Additionally, the PPI after entrainment of AVNRT from the RV apex is significantly longer than the tachycardia CL (the [PPI – SVT CL] difference is usually >115 milliseconds), because the reentrant circuit in AVNRT is above the ventricle and far from the pacing site (see Fig. 17-18). In AVNRT, the PPI reflects the conduction time from the pacing site through the RV muscle and HPS, once around the reentry circuit and back to the pacing site. Therefore, the difference between the PPI and the SVT CL [PPI – SVT CL] reflects twice the sum of the conduction time through the RV muscle, the HPS, and any lower common pathway (see Fig. 20-8). In orthodromic AVRT using a septal BT, the PPI reflects the conduction time through the RV to the septum, once around the reentry circuit and back. In other words, the [PPI – SVT CL] reflects twice the conduction time from the pacing catheter through the ventricular myocardium to the reentry circuit. Therefore, the PPI more closely approximates the SVT CL in orthodromic AVRT using a septal BT, compared with AVNRT (see Fig. 18-30).

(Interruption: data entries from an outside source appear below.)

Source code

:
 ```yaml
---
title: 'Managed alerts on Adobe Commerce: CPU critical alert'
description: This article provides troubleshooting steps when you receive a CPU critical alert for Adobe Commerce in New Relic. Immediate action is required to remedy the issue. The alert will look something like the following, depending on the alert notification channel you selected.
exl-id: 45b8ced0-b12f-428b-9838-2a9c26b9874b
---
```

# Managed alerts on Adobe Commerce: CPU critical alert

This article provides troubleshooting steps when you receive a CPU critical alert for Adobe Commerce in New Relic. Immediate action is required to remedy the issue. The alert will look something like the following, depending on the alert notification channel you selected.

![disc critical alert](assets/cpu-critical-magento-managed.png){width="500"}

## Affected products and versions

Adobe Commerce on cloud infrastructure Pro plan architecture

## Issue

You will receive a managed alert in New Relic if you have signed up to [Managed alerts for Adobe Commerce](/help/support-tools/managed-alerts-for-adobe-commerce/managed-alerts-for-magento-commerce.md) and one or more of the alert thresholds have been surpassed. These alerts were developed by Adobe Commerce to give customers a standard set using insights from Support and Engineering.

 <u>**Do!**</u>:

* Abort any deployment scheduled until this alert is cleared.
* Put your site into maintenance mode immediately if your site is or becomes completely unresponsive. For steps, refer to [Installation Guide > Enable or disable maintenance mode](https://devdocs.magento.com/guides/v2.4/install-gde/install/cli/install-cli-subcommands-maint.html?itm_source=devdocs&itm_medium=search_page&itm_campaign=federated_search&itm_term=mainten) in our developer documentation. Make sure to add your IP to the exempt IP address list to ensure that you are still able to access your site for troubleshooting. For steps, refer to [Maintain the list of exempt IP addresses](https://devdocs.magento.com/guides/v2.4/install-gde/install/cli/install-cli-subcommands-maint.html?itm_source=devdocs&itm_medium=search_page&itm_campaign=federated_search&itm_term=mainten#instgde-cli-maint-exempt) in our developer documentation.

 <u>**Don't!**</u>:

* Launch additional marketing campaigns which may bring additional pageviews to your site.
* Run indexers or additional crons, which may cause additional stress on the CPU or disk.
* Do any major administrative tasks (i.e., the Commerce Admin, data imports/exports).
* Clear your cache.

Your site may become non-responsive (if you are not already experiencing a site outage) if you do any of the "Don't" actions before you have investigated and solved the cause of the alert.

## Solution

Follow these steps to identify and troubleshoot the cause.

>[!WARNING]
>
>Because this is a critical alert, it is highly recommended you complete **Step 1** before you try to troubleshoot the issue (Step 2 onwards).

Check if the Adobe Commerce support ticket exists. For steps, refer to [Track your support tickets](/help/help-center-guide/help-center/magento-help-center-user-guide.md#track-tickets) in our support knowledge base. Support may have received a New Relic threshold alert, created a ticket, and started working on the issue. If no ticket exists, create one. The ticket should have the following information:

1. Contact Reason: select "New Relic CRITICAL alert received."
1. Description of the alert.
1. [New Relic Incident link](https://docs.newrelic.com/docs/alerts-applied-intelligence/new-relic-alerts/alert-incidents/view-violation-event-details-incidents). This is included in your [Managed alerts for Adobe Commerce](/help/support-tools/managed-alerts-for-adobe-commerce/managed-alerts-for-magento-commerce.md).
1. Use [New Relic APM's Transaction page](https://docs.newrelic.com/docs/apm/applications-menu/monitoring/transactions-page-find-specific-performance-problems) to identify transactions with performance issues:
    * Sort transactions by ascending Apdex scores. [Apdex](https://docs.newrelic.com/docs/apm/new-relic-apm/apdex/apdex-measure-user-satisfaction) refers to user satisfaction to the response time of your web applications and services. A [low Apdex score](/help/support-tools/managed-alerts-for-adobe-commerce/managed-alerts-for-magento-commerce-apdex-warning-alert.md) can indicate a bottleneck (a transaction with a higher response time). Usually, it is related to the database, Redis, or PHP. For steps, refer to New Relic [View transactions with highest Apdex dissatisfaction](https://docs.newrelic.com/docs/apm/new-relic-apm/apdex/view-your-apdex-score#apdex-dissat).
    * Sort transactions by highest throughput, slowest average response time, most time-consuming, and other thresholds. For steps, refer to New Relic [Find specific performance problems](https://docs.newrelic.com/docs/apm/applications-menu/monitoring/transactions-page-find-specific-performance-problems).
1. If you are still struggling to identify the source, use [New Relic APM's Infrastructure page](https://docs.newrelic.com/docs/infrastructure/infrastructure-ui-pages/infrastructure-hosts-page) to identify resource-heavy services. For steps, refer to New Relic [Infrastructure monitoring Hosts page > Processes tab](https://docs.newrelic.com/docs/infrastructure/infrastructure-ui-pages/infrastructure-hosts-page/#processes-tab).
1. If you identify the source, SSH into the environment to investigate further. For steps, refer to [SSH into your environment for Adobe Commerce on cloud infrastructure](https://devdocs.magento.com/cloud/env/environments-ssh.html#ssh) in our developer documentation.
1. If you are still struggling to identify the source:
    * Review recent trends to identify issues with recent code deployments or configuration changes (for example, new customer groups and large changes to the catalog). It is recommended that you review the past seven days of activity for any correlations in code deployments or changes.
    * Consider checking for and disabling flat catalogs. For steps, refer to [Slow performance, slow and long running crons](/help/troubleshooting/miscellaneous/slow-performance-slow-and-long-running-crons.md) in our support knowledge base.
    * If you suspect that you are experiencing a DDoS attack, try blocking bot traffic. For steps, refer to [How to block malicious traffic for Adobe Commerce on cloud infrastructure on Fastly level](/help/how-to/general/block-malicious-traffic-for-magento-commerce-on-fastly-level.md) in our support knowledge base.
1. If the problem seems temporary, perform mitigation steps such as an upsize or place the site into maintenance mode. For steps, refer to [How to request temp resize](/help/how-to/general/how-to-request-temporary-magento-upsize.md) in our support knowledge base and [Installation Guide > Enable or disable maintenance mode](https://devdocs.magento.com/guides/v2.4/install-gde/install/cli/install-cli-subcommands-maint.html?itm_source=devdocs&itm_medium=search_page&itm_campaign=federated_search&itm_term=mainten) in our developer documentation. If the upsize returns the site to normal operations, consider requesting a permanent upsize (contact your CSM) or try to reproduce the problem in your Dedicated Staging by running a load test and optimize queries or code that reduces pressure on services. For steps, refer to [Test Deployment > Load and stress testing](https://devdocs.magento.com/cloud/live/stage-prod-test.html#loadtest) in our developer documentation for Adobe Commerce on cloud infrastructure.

This maneuver was studied specifically for differentiation between atypical AVNRT and orthodromic AVRT, but the principle also applies to typical AVNRT. In general, a [PPI – SVT CL] difference greater than 115 milliseconds is consistent with AVNRT, whereas a [PPI – SVT CL] difference greater than 115 milliseconds is consistent with orthodromic AVRT. For borderline values, ventricular pacing at the RV base can help exaggerate the difference between the PPI and tachycardia CL in the setting of AVNRT, but without significant changes in the setting of orthodromic AVRT, because the site of pacing at the RV base is farther from the AVNRT circuit than the RV apex (because the paced wavefront has to travel first to the RV apex before engaging the HPS and conducting retrogradely to the AVN), but is still close to an AVRT circuit using a septal BT (and, in fact, it is closer to the ventricular insertion of the BT).^15,16

However, there are several potential pitfalls to the criteria discussed above. The tachycardia CL and VA interval are often perturbed for a few cycles after entrainment. For this reason, care should be taken not to measure unstable intervals immediately after ventricular pacing. In addition, spontaneous oscillations in the tachycardia CL and VA intervals can be seen. The discriminant points chosen may not apply when the spontaneous variability is more than 30 milliseconds. Also, it is possible to mistake isorhythmic VA dissociation for entrainment if the pacing train is not long enough or the pacing CL is too close to the tachycardia CL. Finally, those criteria may not apply to BTs with significant decremental properties, although small decremental intervals are unlikely to provide a false result.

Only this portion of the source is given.